WORK ITEM: Select from the data all lines with the word "jbox".

-- STUDY MATERIAL follows --

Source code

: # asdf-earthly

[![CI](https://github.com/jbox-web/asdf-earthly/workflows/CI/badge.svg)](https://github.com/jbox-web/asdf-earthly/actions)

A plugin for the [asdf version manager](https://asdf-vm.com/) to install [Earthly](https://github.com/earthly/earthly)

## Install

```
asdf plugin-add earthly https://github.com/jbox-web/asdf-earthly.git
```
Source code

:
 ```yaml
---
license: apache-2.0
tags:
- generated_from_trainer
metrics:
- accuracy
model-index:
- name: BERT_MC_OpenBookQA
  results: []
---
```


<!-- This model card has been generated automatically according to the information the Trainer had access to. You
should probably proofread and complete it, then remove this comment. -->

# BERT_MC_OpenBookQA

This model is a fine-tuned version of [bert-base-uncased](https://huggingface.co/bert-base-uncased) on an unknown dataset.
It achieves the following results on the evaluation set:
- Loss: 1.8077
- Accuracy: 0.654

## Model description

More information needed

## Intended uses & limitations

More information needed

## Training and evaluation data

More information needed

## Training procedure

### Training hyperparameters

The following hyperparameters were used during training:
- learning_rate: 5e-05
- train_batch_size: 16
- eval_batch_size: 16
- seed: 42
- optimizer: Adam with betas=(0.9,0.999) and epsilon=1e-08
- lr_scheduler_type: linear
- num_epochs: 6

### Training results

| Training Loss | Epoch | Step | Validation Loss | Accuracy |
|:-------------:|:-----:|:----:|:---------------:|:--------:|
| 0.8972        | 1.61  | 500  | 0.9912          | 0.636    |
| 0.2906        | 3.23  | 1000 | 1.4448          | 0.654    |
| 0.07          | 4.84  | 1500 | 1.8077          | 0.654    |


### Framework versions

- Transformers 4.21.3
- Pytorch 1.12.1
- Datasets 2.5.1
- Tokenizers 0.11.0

-- STUDY MATERIAL concluded --

RESULT FOR THIS EXERCISE:
[![CI](https://github.com/jbox-web/asdf-earthly/workflows/CI/badge.svg)](https://github.com/jbox-web/asdf-earthly/actions)
asdf plugin-add earthly https://github.com/jbox-web/asdf-earthly.git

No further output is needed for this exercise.